EXERCISE: Of the entries below, return only those lines from the line with "We would like to provide" to the line with "that would present", exactly, both included.

EXTRACTED INFORMATION START

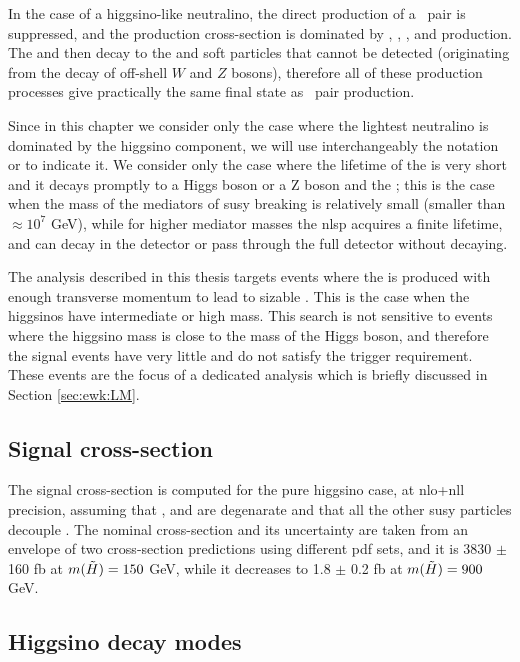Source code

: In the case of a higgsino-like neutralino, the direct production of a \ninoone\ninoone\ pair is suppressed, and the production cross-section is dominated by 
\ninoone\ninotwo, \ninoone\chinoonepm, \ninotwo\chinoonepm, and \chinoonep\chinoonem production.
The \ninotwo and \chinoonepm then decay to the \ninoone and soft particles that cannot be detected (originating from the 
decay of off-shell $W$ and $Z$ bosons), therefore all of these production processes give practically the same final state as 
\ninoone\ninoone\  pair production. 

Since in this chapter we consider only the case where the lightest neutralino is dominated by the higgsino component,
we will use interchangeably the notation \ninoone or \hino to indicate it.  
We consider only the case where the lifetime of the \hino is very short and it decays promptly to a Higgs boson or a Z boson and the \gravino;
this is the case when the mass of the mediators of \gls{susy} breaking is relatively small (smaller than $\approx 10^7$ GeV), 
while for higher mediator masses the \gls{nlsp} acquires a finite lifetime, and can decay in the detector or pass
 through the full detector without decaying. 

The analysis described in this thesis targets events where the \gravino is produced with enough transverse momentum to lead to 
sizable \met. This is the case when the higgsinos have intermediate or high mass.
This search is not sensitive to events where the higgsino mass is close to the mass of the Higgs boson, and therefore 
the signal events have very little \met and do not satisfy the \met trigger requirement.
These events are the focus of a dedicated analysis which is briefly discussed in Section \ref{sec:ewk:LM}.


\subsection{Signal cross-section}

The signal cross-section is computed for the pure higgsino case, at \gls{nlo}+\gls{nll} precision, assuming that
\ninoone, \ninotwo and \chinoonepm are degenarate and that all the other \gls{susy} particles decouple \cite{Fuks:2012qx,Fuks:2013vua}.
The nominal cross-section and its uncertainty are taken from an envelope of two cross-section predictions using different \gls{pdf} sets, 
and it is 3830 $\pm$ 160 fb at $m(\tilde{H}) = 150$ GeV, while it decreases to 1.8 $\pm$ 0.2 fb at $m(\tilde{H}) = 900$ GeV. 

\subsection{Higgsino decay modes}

EXTRACTED INFORMATION END
EXTRACTED INFORMATION START

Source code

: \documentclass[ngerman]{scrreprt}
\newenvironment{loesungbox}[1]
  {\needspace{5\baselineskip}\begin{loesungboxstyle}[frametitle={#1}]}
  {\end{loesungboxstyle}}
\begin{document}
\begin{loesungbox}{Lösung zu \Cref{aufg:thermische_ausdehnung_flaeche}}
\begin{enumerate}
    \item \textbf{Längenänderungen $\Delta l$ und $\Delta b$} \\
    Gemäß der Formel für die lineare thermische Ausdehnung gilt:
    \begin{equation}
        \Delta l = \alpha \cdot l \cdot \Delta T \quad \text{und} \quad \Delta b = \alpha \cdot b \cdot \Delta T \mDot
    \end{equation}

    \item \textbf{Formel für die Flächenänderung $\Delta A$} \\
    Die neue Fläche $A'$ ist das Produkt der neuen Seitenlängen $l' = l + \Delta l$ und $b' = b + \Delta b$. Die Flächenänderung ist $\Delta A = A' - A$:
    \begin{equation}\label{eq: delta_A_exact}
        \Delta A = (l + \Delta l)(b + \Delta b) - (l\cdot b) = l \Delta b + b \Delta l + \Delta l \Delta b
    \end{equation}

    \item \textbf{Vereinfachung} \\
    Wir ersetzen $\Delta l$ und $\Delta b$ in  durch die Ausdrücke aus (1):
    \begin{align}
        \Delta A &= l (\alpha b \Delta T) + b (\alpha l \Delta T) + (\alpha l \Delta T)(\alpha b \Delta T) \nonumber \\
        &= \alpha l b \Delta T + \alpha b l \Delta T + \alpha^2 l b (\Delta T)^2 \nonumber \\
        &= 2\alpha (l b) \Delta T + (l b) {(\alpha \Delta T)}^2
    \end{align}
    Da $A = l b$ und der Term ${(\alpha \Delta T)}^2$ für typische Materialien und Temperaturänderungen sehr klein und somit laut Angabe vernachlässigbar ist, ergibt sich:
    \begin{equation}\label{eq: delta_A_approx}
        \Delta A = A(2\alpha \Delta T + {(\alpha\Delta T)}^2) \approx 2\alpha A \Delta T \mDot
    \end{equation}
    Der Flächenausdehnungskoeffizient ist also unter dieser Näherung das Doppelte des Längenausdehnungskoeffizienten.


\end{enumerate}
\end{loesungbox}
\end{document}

EXTRACTED INFORMATION END
EXTRACTED INFORMATION START

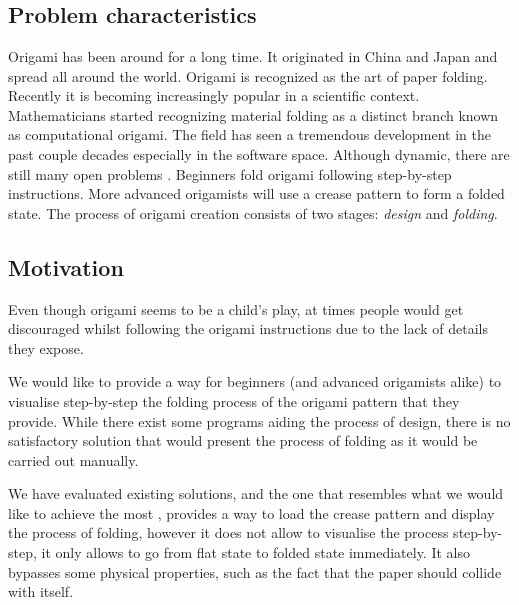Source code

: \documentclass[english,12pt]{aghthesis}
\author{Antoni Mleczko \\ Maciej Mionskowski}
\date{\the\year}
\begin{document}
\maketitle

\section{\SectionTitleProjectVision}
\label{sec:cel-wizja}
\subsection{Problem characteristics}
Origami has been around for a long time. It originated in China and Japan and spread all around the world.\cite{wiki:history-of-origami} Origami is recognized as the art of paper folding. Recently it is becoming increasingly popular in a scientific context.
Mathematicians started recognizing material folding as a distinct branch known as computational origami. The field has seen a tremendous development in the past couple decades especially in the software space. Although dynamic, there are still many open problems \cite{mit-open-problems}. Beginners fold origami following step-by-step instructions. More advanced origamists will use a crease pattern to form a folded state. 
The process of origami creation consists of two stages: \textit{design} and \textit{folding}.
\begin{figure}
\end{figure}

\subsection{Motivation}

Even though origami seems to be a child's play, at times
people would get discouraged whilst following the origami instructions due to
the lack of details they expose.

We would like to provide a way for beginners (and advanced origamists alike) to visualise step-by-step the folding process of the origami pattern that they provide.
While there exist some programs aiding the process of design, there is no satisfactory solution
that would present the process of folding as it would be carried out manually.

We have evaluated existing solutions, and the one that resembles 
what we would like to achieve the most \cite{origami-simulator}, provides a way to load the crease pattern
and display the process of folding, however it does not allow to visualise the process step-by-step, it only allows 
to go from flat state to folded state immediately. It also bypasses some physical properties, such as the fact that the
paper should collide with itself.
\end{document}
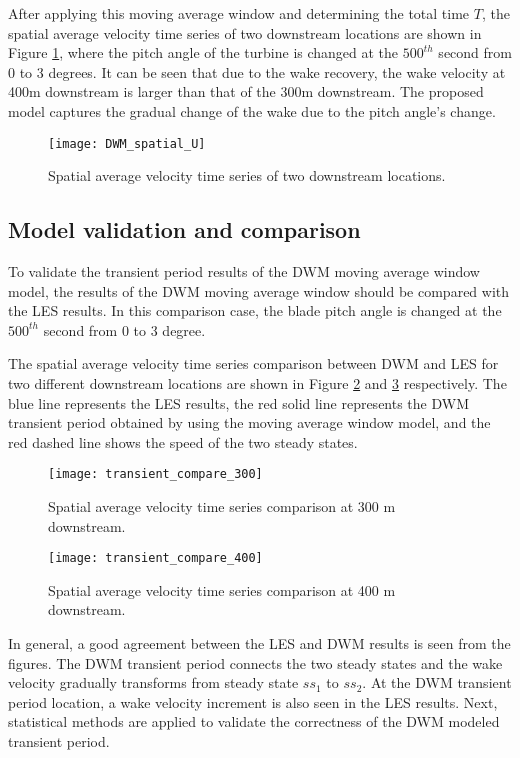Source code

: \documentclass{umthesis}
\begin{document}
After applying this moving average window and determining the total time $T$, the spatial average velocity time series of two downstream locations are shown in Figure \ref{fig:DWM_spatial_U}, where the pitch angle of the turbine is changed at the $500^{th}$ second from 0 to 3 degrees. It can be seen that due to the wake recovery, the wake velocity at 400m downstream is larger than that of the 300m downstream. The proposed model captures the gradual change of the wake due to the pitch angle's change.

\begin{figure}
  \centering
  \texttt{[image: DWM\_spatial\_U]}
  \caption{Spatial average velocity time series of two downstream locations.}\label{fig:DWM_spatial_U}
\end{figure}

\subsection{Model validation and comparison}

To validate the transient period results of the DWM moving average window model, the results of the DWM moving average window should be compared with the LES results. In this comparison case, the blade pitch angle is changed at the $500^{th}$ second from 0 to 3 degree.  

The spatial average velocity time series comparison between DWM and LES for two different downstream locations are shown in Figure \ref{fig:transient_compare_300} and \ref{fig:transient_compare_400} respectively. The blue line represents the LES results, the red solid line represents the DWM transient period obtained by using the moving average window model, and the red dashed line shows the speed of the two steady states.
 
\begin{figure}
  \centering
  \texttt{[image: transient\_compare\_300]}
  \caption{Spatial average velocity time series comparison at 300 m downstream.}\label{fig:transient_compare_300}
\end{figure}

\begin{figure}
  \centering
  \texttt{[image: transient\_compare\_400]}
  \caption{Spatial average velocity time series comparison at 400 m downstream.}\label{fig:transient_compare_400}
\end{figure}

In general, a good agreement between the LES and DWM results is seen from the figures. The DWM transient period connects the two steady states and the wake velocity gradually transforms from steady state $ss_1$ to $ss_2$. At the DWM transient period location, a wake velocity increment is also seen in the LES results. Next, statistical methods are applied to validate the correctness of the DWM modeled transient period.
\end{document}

EXTRACTED INFORMATION END

EXERCISE RESPONSE:
We would like to provide a way for beginners (and advanced origamists alike) to visualise step-by-step the folding process of the origami pattern that they provide.
While there exist some programs aiding the process of design, there is no satisfactory solution
that would present the process of folding as it would be carried out manually.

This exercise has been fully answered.